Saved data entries
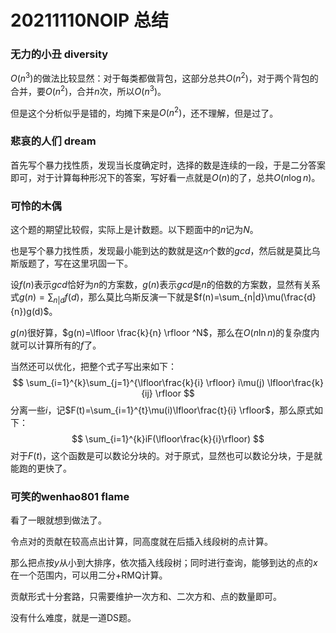 # 20211110NOIP 总结

### 无力的小丑 diversity

$O(n^3)$的做法比较显然：对于每类都做背包，这部分总共$O(n^2)$，对于两个背包的合并，要$O(n^2)$，合并$n$次，所以$O(n^3)$。

但是这个分析似乎是错的，均摊下来是$O(n^2)$，还不理解，但是过了。

### 悲哀的人们 dream

首先写个暴力找性质，发现当长度确定时，选择的数是连续的一段，于是二分答案即可，对于计算每种形况下的答案，写好看一点就是$O(n)$的了，总共$O(n\log n)$。

### 可怜的木偶

这个题的期望比较假，实际上是计数题。以下题面中的$n$记为$N$。

也是写个暴力找性质，发现最小能到达的数就是这$n$个数的$gcd$，然后就是莫比乌斯版题了，写在这里巩固一下。

设$f(n)$表示$gcd$恰好为$n$的方案数，$g(n)$表示$gcd$是$n$的倍数的方案数，显然有关系式$g(n)=\sum_{n|d}f(d)$，那么莫比乌斯反演一下就是$f(n)=\sum_{n|d}\mu(\frac{d}{n})g(d)$。

$g(n)$很好算，$g(n)=\lfloor \frac{k}{n} \rfloor ^N$，那么在$O(n\ln n)$的复杂度内就可以计算所有的$f$了。

当然还可以优化，把整个式子写出来如下：
$$
\sum_{i=1}^{k}\sum_{j=1}^{\lfloor\frac{k}{i} \rfloor} i\mu(j) \lfloor\frac{k}{ij} \rfloor
$$
分离一些$i$，记$F(t)=\sum_{i=1}^{t}\mu(i)\lfloor\frac{t}{i} \rfloor$，那么原式如下：
$$
\sum_{i=1}^{k}iF(\lfloor\frac{k}{i}\rfloor)
$$
对于$F(t)$，这个函数是可以数论分块的。对于原式，显然也可以数论分块，于是就能跑的更快了。

### 可笑的wenhao801 flame

看了一眼就想到做法了。

令点对的贡献在较高点出计算，同高度就在后插入线段树的点计算。

那么把点按$y$从小到大排序，依次插入线段树；同时进行查询，能够到达的点的$x$在一个范围内，可以用二分+RMQ计算。

贡献形式十分套路，只需要维护一次方和、二次方和、点的数量即可。

没有什么难度，就是一道DS题。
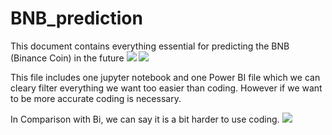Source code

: # BNB_prediction
This document contains everything essential for predicting the BNB (Binance Coin) in the future
<img src="https://hounaar.com/github/BNB_prediction/candel_schemes_1.png">
<img src="https://hounaar.com/github/BNB_prediction/candel_schemes_2.png">


This file includes one jupyter notebook and one Power BI file which we can cleary filter everything we want too easier than coding. However if we want to be more accurate coding is necessary.

In Comparison with Bi, we can say it is a bit harder to use coding.
<img src="https://hounaar.com/github/BNB_prediction/bi.png">

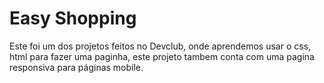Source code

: <h1>Easy Shopping</h1>
<p>Este foi um dos projetos feitos no Devclub, onde aprendemos usar o css, html para fazer uma paginha, este projeto tambem conta com uma pagina responsiva para páginas mobile.</p>
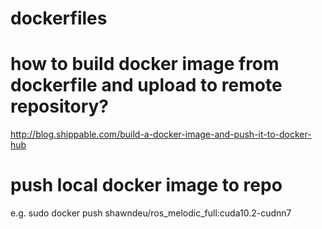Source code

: # dockerfiles

# how to build docker image from dockerfile and upload to remote repository?

http://blog.shippable.com/build-a-docker-image-and-push-it-to-docker-hub

# push local docker image to repo
e.g. sudo docker push shawndeu/ros_melodic_full:cuda10.2-cudnn7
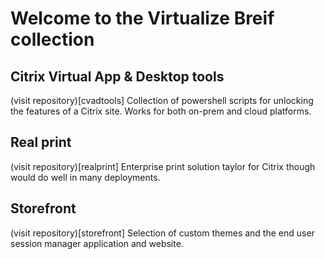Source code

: # Welcome to the Virtualize Breif collection

## Citrix Virtual App & Desktop tools
(visit repository)[cvadtools]
Collection of powershell scripts for unlocking the features of a Citrix site. Works for both on-prem and cloud platforms.

## Real print
(visit repository)[realprint]
Enterprise print solution taylor for Citrix though would do well in many deployments.

## Storefront
(visit repository)[storefront]
Selection of custom themes and the end user session manager application and website.
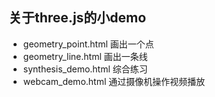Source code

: ## 关于three.js的小demo

- geometry_point.html 画出一个点
- geometry_line.html 画出一条线
- synthesis_demo.html 综合练习
- webcam_demo.html  通过摄像机操作视频播放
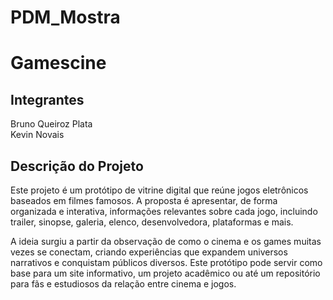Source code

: # PDM_Mostra

<h1>Gamescine</h1>

<h2>Integrantes</h2>
<p>
  Bruno Queiroz Plata <br>
  Kevin Novais
</p>

<h2>Descrição do Projeto</h2>
<p>
  Este projeto é um protótipo de vitrine digital que reúne jogos eletrônicos baseados em filmes famosos. A proposta é apresentar, de forma organizada e interativa, informações relevantes sobre cada jogo, incluindo trailer, sinopse, galeria, elenco, desenvolvedora, plataformas e mais.

A ideia surgiu a partir da observação de como o cinema e os games muitas vezes se conectam, criando experiências que expandem universos narrativos e conquistam públicos diversos. Este protótipo pode servir como base para um site informativo, um projeto acadêmico ou até um repositório para fãs e estudiosos da relação entre cinema e jogos.
</p>


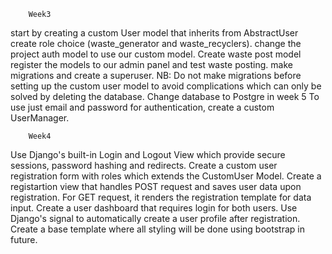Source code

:         Week3 
start by creating a custom User model that inherits from AbstractUser
create role choice (waste_generator and waste_recyclers).
change the project auth model to use our custom model.
Create waste post model
register the models to our admin panel and test waste posting.
make migrations and create a superuser.
NB: Do not make migrations before setting up the custom user model to avoid complications which can only be solved by deleting the database.
Change database to Postgre in week 5
To use just email and password for authentication, create a custom UserManager.

        Week4
Use Django's built-in Login and Logout View which provide secure sessions, password hashing and redirects.
Create a custom user registration form with roles which extends the CustomUser Model.
Create a registartion view that handles POST request and saves user data upon registration. For GET request, it renders the registration template for data input.
Create a user dashboard that requires login for both users.
Use Django's signal to automatically create a user profile after registration.
Create a base template where all styling will be done using bootstrap in future.
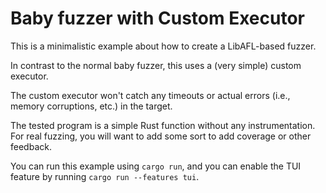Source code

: # Baby fuzzer with Custom Executor

This is a minimalistic example about how to create a LibAFL-based fuzzer.

In contrast to the normal baby fuzzer, this uses a (very simple) custom executor.

The custom executor won't catch any timeouts or actual errors (i.e., memory corruptions, etc.) in the target.

The tested program is a simple Rust function without any instrumentation.
For real fuzzing, you will want to add some sort to add coverage or other feedback.

You can run this example using `cargo run`, and you can enable the TUI feature by running `cargo run --features tui`.
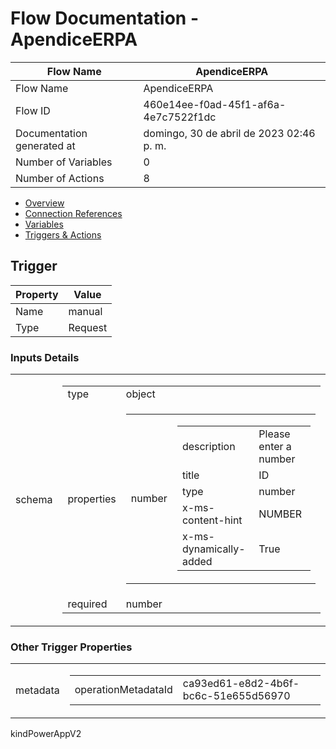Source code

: ﻿# Flow Documentation \- ApendiceERPA

| Flow Name                  | ApendiceERPA                             |
| -------------------------- | ---------------------------------------- |
| Flow Name                  | ApendiceERPA                             |
| Flow ID                    | 460e14ee\-f0ad\-45f1\-af6a\-4e7c7522f1dc |
| Documentation generated at | domingo, 30 de abril de 2023 02:46 p. m. |
| Number of Variables        | 0                                        |
| Number of Actions          | 8                                        |

- [Overview](../index-ApendiceERPA(460e14ee-f0ad-45f1-af6a-4e7c7522f1dc).md)
- [Connection References](../connections-ApendiceERPA(460e14ee-f0ad-45f1-af6a-4e7c7522f1dc).md)
- [Variables](../variables-ApendiceERPA(460e14ee-f0ad-45f1-af6a-4e7c7522f1dc).md)
- [Triggers & Actions](../triggersactions-ApendiceERPA(460e14ee-f0ad-45f1-af6a-4e7c7522f1dc).md)

## Trigger

| Property | Value   |
| -------- | ------- |
| Name     | manual  |
| Type     | Request |

### Inputs Details

<table><tr><td>schema</td><td><table><tr><td>type</td><td>object</td></tr><tr><td>properties</td><td><table><tr><td>number</td><td><table><tr><td>description</td><td>Please enter a number</td></tr><tr><td>title</td><td>ID</td></tr><tr><td>type</td><td>number</td></tr><tr><td>x-ms-content-hint</td><td>NUMBER</td></tr><tr><td>x-ms-dynamically-added</td><td>True</td></tr></table></td></tr></table></td></tr><tr><td>required</td><td>number<br/></td></tr></table></td></tr></table>

### Other Trigger Properties

<table><tr><td>metadata</td><td><table><tr><td>operationMetadataId</td><td>ca93ed61-e8d2-4b6f-bc6c-51e655d56970</td></tr></table></table></td></tr><tr><td>kind</td><td>PowerAppV2</td></tr></table>
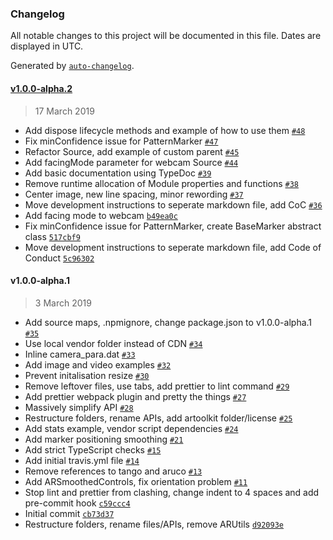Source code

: ### Changelog

All notable changes to this project will be documented in this file. Dates are displayed in UTC.

Generated by [`auto-changelog`](https://github.com/CookPete/auto-changelog).

#### [v1.0.0-alpha.2](https://github.com/JamesMilnerUK/THREEAR/compare/v1.0.0-alpha.1...v1.0.0-alpha.2)

> 17 March 2019

- Add dispose lifecycle methods and example of how to use them [`#48`](https://github.com/JamesMilnerUK/THREEAR/pull/48)
- Fix minConfidence issue for PatternMarker [`#47`](https://github.com/JamesMilnerUK/THREEAR/pull/47)
- Refactor Source, add example of custom parent [`#45`](https://github.com/JamesMilnerUK/THREEAR/pull/45)
- Add facingMode parameter for webcam Source [`#44`](https://github.com/JamesMilnerUK/THREEAR/pull/44)
- Add basic documentation using TypeDoc [`#39`](https://github.com/JamesMilnerUK/THREEAR/pull/39)
- Remove runtime allocation of Module properties and functions [`#38`](https://github.com/JamesMilnerUK/THREEAR/pull/38)
- Center image, new line spacing, minor rewording [`#37`](https://github.com/JamesMilnerUK/THREEAR/pull/37)
- Move development instructions to seperate markdown file, add CoC [`#36`](https://github.com/JamesMilnerUK/THREEAR/pull/36)
- Add facing mode to webcam [`b49ea0c`](https://github.com/JamesMilnerUK/THREEAR/commit/b49ea0c1f296aa9e9fb924d98edeb201d75180ef)
- Fix minConfidence issue for PatternMarker, create BaseMarker abstract class [`517cbf9`](https://github.com/JamesMilnerUK/THREEAR/commit/517cbf95231bcd4473d0568eb29c03b9c5854b80)
- Move development instructions to seperate markdown file, add Code of Conduct [`5c96302`](https://github.com/JamesMilnerUK/THREEAR/commit/5c9630224bdc5cee3bdab576a6034e13a5ad80c4)

#### v1.0.0-alpha.1

> 3 March 2019

- Add source maps, .npmignore, change package.json to v1.0.0-alpha.1 [`#35`](https://github.com/JamesMilnerUK/THREEAR/pull/35)
- Use local vendor folder instead of CDN [`#34`](https://github.com/JamesMilnerUK/THREEAR/pull/34)
- Inline camera_para.dat [`#33`](https://github.com/JamesMilnerUK/THREEAR/pull/33)
- Add image and video examples [`#32`](https://github.com/JamesMilnerUK/THREEAR/pull/32)
-  Prevent initalisation resize  [`#30`](https://github.com/JamesMilnerUK/THREEAR/pull/30)
- Remove leftover files, use tabs, add prettier to lint command [`#29`](https://github.com/JamesMilnerUK/THREEAR/pull/29)
- Add prettier webpack plugin and pretty the things [`#27`](https://github.com/JamesMilnerUK/THREEAR/pull/27)
- Massively simplify API [`#28`](https://github.com/JamesMilnerUK/THREEAR/pull/28)
- Restructure folders, rename APIs, add artoolkit folder/license [`#25`](https://github.com/JamesMilnerUK/THREEAR/pull/25)
- Add stats example, vendor script dependencies [`#24`](https://github.com/JamesMilnerUK/THREEAR/pull/24)
- Add marker positioning smoothing [`#21`](https://github.com/JamesMilnerUK/THREEAR/pull/21)
- Add strict TypeScript checks [`#15`](https://github.com/JamesMilnerUK/THREEAR/pull/15)
- Add initial travis.yml file [`#14`](https://github.com/JamesMilnerUK/THREEAR/pull/14)
- Remove references to tango and aruco [`#13`](https://github.com/JamesMilnerUK/THREEAR/pull/13)
- Add ARSmoothedControls, fix orientation problem [`#11`](https://github.com/JamesMilnerUK/THREEAR/pull/11)
- Stop lint and prettier from clashing, change indent to 4 spaces and add pre-commit hook [`c59ccc4`](https://github.com/JamesMilnerUK/THREEAR/commit/c59ccc490caa81e0b2d219b5f68893858d9628d4)
- Initial commit [`cb73d37`](https://github.com/JamesMilnerUK/THREEAR/commit/cb73d376286e6a0e79b1ef776663ba43e463a938)
- Restructure folders, rename files/APIs, remove ARUtils [`d92093e`](https://github.com/JamesMilnerUK/THREEAR/commit/d92093e834c410935c41aa49b33f097d73fe5d8a)
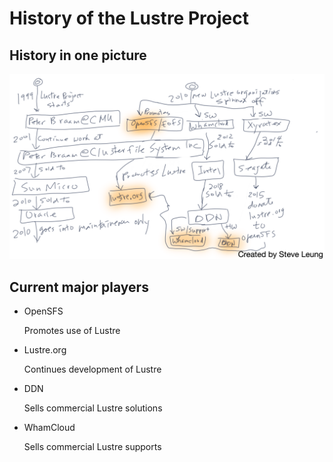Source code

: 
# History of the Lustre Project

## History in one picture

![History](./lustre-history.png)

## Current major players 

- OpenSFS

    Promotes use of Lustre
    
- Lustre.org

    Continues development of Lustre

- DDN

    Sells commercial Lustre solutions

- WhamCloud 

    Sells commercial Lustre supports

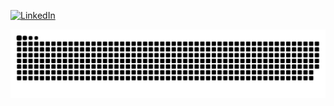 
[![LinkedIn](https://img.shields.io/badge/LinkedIn-0077B5?style=for-the-badge&logo=linkedin&logoColor=white)](https://www.linkedin.com/in/elbati/)


<picture>
  <source media="(prefers-color-scheme: dark)" srcset="https://raw.githubusercontent.com/eLBati/eLBati/output/github-contribution-grid-snake-dark.svg">
  <source media="(prefers-color-scheme: light)" srcset="https://raw.githubusercontent.com/eLBati/eLBati/output/github-contribution-grid-snake.svg">
  <img alt="github contribution grid snake animation" src="https://raw.githubusercontent.com/eLBati/eLBati/output/github-contribution-grid-snake.svg">
</picture>
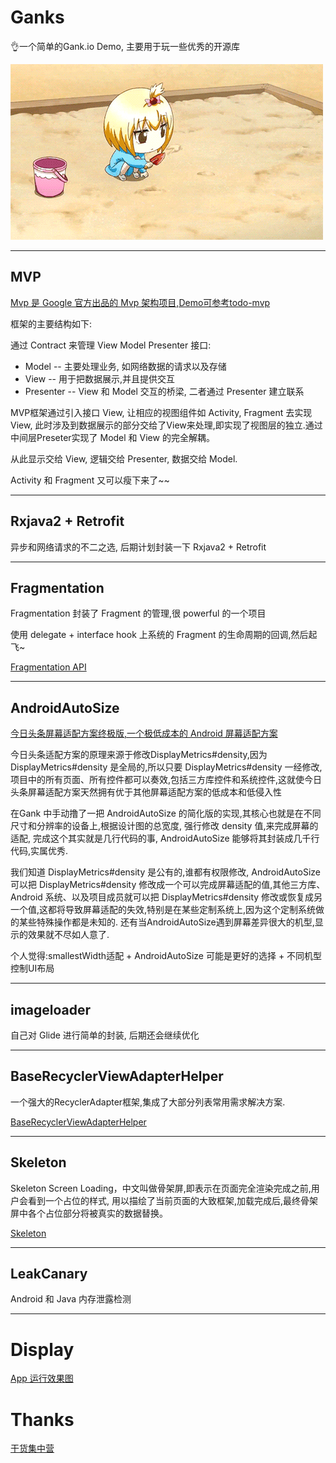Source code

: # Ganks

👌一个简单的Gank.io Demo, 主要用于玩一些优秀的开源库

![](https://github.com/xianfeng92/Ganks/blob/master/images/bugbug.gif)

----------------------------------------------------

## MVP

[Mvp 是 Google 官方出品的 Mvp 架构项目,Demo可参考todo-mvp](https://github.com/googlesamples/android-architecture/tree/todo-mvp/)

框架的主要结构如下:

通过 Contract 来管理 View Model Presenter 接口:

* Model -- 主要处理业务, 如网络数据的请求以及存储
* View --  用于把数据展示,并且提供交互
* Presenter -- View 和 Model 交互的桥梁, 二者通过 Presenter 建立联系

MVP框架通过引入接口 View, 让相应的视图组件如 Activity, Fragment 去实现 View, 此时涉及到数据展示的部分交给了View来处理,即实现了视图层的独立.通过中间层Preseter实现了 Model 和 View 的完全解耦。

从此显示交给 View, 逻辑交给 Presenter, 数据交给 Model. 

Activity 和 Fragment 又可以瘦下来了~~

---------------------------------------------------
## Rxjava2 + Retrofit

异步和网络请求的不二之选, 后期计划封装一下 Rxjava2 + Retrofit

--------------------------------------------------
## Fragmentation

Fragmentation 封装了 Fragment 的管理,很 powerful 的一个项目

使用 delegate + interface hook 上系统的 Fragment 的生命周期的回调,然后起飞~

[Fragmentation API](https://github.com/YoKeyword/Fragmentation/wiki/2.-API)

-------------------------------------------------
## AndroidAutoSize

[今日头条屏幕适配方案终极版,一个极低成本的 Android 屏幕适配方案](https://github.com/JessYanCoding/AndroidAutoSize)

今日头条适配方案的原理来源于修改DisplayMetrics#density,因为 DisplayMetrics#density 是全局的,所以只要 DisplayMetrics#density 一经修改,项目中的所有页面、所有控件都可以奏效,包括三方库控件和系统控件,这就使今日头条屏幕适配方案天然拥有优于其他屏幕适配方案的低成本和低侵入性

在Gank 中手动撸了一把 AndroidAutoSize 的简化版的实现,其核心也就是在不同尺寸和分辨率的设备上,根据设计图的总宽度,
强行修改 density 值,来完成屏幕的适配, 完成这个其实就是几行代码的事, AndroidAutoSize 能够将其封装成几千行代码,实属优秀.

我们知道 DisplayMetrics#density 是公有的,谁都有权限修改, AndroidAutoSize 可以把 DisplayMetrics#density 修改成一个可以完成屏幕适配的值,其他三方库、Android 系统、以及项目成员就可以把 DisplayMetrics#density 修改或恢复成另一个值,这都将导致屏幕适配的失效,特别是在某些定制系统上,因为这个定制系统做的某些特殊操作都是未知的. 还有当AndroidAutoSize遇到屏幕差异很大的机型,显示的效果就不尽如人意了.

个人觉得:smallestWidth适配 + AndroidAutoSize 可能是更好的选择 + 不同机型控制UI布局

-------------------------------------------------
## imageloader

自己对 Glide 进行简单的封装, 后期还会继续优化


-----------------------------------------------
## BaseRecyclerViewAdapterHelper

一个强大的RecyclerAdapter框架,集成了大部分列表常用需求解决方案.

[BaseRecyclerViewAdapterHelper](https://github.com/CymChad/BaseRecyclerViewAdapterHelper)

-------------------------------------------------
## Skeleton

Skeleton Screen Loading，中文叫做骨架屏,即表示在页面完全渲染完成之前,用户会看到一个占位的样式,
用以描绘了当前页面的大致框架,加载完成后,最终骨架屏中各个占位部分将被真实的数据替换。

[Skeleton](https://github.com/ethanhua/Skeleton)

--------------------------------------------------
## LeakCanary

Android 和 Java 内存泄露检测


--------------------------------------------------

# Display

[App 运行效果图](https://github.com/xianfeng92/Ganks/blob/master/images/Display.md)
  

# Thanks

[干货集中营](https://gank.io/api)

* [What is needed]: Look through the entries above and find each line where the word "from" occurs; copy those lines.

* [Answer to the problem]:
# how to build docker image from dockerfile and upload to remote repository?
start by creating a custom User model that inherits from AbstractUser
- Stop lint and prettier from clashing, change indent to 4 spaces and add pre-commit hook [`c59ccc4`](https://github.com/JamesMilnerUK/THREEAR/commit/c59ccc490caa81e0b2d219b5f68893858d9628d4)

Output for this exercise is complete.